> Work instructions
What do the lines say, reproduced word for word, from the first of the entries below through the line bearing "<h3>I have an"?

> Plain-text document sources
|---|

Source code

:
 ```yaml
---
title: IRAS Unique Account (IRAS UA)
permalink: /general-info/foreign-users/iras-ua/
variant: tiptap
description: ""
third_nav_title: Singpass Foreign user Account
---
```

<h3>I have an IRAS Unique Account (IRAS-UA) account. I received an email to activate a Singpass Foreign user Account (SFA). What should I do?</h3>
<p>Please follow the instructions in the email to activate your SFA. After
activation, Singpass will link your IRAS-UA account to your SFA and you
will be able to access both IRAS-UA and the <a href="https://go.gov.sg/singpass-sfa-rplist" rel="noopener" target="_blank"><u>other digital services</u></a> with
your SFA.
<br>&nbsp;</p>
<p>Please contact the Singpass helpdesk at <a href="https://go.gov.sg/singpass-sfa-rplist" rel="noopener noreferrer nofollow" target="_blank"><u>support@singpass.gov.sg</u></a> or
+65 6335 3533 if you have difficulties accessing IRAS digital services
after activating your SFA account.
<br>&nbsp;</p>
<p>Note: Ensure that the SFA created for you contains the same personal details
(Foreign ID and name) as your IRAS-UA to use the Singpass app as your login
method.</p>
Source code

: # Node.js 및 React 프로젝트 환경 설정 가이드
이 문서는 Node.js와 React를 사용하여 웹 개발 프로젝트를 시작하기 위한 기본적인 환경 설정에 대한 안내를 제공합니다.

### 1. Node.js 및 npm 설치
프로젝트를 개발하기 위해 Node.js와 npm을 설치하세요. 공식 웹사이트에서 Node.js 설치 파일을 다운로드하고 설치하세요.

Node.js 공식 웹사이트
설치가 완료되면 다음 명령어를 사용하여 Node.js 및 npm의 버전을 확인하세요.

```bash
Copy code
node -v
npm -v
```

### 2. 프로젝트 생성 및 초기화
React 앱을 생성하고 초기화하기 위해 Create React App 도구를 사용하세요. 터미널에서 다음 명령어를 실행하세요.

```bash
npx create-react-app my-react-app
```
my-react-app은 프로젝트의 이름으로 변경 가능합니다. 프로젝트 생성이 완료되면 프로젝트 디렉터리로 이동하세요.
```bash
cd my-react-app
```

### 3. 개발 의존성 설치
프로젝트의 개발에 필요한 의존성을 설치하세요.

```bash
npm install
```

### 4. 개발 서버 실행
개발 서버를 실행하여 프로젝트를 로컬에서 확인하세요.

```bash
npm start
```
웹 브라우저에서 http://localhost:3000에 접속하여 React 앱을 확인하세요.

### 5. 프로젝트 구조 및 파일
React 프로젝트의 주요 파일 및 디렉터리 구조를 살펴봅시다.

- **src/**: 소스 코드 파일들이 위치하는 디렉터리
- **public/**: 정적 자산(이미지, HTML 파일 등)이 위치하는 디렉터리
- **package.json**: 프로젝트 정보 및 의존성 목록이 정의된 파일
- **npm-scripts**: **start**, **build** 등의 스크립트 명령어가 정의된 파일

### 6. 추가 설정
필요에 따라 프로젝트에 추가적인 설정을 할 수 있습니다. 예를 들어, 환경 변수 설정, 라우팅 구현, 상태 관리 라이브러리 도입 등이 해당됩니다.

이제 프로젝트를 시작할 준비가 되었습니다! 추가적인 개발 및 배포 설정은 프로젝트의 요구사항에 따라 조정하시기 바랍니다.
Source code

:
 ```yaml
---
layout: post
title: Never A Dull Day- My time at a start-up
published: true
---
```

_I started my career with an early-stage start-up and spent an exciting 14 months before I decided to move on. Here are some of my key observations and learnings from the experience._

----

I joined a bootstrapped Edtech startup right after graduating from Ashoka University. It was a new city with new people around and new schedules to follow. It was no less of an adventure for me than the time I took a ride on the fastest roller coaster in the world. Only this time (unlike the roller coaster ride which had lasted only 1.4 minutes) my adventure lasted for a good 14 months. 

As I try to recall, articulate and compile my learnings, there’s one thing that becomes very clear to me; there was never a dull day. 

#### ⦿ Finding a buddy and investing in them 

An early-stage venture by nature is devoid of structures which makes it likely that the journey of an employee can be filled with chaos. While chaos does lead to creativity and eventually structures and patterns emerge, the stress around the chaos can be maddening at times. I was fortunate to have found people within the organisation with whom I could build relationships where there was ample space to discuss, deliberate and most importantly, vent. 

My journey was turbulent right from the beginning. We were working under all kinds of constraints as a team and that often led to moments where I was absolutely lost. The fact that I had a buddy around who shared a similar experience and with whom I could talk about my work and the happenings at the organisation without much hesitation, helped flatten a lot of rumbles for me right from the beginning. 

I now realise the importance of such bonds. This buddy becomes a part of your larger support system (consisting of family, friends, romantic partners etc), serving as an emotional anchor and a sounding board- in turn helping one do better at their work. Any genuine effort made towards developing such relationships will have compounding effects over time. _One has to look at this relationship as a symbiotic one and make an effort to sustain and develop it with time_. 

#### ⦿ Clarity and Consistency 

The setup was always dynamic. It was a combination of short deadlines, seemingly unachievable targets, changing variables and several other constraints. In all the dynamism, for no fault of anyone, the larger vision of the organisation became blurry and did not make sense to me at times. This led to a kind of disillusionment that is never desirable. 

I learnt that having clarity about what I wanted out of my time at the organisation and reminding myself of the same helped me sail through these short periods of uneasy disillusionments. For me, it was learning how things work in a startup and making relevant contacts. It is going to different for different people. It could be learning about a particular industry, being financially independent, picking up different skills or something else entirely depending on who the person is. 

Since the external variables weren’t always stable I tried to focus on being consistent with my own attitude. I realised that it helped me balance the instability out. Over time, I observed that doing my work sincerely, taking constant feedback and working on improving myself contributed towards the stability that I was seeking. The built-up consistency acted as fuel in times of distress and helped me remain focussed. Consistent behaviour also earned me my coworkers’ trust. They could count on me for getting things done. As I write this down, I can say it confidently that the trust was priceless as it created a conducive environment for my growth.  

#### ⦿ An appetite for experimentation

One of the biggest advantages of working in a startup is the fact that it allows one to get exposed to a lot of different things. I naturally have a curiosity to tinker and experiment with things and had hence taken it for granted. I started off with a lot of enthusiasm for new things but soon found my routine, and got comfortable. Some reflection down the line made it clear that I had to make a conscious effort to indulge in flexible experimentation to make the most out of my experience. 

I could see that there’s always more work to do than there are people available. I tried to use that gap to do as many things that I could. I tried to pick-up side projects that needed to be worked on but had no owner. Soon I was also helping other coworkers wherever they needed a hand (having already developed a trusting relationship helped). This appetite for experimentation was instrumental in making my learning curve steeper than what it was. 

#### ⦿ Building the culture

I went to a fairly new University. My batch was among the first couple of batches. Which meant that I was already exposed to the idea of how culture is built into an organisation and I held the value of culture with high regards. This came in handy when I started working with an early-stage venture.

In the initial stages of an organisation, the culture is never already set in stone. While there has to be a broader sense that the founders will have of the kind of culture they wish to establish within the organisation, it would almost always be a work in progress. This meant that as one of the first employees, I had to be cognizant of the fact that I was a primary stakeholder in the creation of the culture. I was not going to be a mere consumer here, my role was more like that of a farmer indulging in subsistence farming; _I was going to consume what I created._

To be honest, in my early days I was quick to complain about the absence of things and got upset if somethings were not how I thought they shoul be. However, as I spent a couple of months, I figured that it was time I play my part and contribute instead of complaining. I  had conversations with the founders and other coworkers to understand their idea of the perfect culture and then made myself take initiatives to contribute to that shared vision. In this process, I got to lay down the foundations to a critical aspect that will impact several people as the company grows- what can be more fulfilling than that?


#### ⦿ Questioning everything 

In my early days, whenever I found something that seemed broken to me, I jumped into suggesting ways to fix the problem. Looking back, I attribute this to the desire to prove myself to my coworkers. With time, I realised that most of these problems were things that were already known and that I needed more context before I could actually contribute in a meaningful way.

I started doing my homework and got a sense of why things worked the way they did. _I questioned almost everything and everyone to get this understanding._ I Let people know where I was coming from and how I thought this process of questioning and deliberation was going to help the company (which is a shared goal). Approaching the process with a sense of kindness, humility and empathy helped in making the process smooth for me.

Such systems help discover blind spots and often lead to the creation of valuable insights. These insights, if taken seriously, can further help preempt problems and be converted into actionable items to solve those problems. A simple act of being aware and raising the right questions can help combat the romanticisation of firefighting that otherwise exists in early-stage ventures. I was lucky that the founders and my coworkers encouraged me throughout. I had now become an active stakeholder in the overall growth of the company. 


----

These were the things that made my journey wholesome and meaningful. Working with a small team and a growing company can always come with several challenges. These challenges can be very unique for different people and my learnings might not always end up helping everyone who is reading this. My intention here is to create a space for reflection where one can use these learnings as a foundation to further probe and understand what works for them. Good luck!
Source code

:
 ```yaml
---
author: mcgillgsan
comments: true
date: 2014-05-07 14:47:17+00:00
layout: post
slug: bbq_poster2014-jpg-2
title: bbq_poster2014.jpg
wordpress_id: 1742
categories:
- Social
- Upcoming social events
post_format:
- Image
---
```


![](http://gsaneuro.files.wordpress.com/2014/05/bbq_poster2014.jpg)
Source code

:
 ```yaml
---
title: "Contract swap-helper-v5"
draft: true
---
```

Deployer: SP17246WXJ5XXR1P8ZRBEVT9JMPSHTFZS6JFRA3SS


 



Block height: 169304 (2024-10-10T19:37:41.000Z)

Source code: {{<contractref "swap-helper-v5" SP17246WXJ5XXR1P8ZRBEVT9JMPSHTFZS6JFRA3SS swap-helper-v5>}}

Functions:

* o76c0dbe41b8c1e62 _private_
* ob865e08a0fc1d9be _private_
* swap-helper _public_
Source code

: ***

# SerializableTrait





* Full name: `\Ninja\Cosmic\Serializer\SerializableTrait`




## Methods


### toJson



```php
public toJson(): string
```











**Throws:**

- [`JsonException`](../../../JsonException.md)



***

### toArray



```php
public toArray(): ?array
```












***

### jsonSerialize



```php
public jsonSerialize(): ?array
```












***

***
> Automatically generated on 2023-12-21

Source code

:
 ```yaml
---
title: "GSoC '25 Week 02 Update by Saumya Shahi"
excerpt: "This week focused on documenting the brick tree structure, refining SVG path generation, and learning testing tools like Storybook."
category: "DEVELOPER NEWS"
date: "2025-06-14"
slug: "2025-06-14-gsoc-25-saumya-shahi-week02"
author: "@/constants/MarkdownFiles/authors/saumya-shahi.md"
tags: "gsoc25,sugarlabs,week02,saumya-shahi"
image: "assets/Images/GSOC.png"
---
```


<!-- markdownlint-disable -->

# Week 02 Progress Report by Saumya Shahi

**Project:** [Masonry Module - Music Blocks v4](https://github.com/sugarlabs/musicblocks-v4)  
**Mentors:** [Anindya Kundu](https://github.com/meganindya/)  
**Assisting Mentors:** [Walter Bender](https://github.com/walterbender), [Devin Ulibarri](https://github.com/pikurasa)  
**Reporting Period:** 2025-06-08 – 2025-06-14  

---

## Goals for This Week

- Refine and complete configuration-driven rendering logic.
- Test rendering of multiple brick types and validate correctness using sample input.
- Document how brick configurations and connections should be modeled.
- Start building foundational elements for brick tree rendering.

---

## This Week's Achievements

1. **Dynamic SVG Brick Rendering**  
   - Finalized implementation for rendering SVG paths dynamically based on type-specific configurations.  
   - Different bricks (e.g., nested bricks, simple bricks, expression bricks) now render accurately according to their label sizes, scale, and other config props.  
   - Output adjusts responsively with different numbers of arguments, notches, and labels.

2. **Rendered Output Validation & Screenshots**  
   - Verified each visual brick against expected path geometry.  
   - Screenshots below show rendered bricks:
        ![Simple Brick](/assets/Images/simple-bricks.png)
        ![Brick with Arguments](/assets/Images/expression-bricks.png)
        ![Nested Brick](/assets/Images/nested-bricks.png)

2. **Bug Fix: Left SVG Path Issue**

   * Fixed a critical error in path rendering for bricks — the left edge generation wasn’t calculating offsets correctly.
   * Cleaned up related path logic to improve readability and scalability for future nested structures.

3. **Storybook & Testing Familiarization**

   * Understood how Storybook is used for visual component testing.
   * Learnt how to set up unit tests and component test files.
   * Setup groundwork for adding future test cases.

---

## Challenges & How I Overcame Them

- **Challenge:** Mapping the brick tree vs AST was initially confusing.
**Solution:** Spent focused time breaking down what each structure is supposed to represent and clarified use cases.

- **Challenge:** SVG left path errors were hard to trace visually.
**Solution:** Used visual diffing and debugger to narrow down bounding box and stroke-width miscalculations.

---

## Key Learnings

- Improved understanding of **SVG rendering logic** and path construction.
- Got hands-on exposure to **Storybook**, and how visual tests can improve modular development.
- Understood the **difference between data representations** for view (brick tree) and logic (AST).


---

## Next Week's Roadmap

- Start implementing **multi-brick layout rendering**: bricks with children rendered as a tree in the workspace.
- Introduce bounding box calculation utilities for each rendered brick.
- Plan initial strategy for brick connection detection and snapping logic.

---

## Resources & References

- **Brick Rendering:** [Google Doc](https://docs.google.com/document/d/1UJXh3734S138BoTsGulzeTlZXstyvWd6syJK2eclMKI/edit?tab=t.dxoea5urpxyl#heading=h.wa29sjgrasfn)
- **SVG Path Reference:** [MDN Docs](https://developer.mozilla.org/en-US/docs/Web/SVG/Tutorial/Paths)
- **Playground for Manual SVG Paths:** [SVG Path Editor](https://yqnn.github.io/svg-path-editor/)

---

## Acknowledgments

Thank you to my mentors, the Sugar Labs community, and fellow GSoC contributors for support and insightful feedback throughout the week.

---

|---|

> Exercise result
Source code

:
 ```yaml
---
title: IRAS Unique Account (IRAS UA)
permalink: /general-info/foreign-users/iras-ua/
variant: tiptap
description: ""
third_nav_title: Singpass Foreign user Account
---
```

<h3>I have an IRAS Unique Account (IRAS-UA) account. I received an email to activate a Singpass Foreign user Account (SFA). What should I do?</h3>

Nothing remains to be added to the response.